→ **Work to be completed**: Where the line containing "Your app is ready to be deployed!" appears, end your copy; everything from the first line of the records below up to and including it must be reproduced exactly.

━━━ Record set

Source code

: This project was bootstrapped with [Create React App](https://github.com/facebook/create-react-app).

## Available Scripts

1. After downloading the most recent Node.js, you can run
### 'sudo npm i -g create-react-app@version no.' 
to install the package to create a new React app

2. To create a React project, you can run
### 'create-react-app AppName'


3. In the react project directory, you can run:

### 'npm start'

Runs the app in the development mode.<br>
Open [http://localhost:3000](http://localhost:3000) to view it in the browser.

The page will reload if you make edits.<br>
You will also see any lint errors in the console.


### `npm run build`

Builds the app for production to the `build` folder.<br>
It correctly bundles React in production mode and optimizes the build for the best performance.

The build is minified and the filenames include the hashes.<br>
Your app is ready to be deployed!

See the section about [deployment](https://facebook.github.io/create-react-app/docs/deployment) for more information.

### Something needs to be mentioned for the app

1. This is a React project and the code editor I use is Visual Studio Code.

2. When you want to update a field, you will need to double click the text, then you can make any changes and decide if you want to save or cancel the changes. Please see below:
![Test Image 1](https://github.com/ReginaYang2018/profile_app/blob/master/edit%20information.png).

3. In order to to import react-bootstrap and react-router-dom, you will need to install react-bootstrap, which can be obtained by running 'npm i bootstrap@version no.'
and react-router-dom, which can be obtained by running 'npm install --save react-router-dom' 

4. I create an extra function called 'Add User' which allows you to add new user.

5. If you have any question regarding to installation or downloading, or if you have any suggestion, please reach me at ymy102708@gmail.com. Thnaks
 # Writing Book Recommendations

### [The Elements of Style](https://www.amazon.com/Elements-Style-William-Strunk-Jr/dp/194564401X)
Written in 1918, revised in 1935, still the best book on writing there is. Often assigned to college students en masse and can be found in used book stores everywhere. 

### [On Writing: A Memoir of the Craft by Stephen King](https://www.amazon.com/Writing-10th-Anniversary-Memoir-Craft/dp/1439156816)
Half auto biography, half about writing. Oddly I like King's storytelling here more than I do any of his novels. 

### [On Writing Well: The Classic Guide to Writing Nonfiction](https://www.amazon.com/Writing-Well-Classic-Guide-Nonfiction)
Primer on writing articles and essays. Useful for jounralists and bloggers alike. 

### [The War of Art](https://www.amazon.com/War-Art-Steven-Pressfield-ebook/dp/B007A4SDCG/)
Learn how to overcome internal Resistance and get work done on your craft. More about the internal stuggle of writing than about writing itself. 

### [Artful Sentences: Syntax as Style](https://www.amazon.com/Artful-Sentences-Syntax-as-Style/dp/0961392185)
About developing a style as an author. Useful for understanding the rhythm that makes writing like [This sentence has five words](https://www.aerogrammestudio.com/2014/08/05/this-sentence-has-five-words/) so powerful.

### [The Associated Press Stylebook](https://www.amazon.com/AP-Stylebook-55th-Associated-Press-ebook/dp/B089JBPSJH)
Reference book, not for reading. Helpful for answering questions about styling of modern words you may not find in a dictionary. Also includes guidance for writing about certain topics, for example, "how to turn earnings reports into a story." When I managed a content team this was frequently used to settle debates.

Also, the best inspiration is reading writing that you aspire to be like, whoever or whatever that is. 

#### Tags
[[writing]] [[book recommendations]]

━━━━━━

→ **Written answer**:
Source code

: This project was bootstrapped with [Create React App](https://github.com/facebook/create-react-app).

## Available Scripts

1. After downloading the most recent Node.js, you can run
### 'sudo npm i -g create-react-app@version no.' 
to install the package to create a new React app

2. To create a React project, you can run
### 'create-react-app AppName'


3. In the react project directory, you can run:

### 'npm start'

Runs the app in the development mode.<br>
Open [http://localhost:3000](http://localhost:3000) to view it in the browser.

The page will reload if you make edits.<br>
You will also see any lint errors in the console.


### `npm run build`

Builds the app for production to the `build` folder.<br>
It correctly bundles React in production mode and optimizes the build for the best performance.

The build is minified and the filenames include the hashes.<br>
Your app is ready to be deployed!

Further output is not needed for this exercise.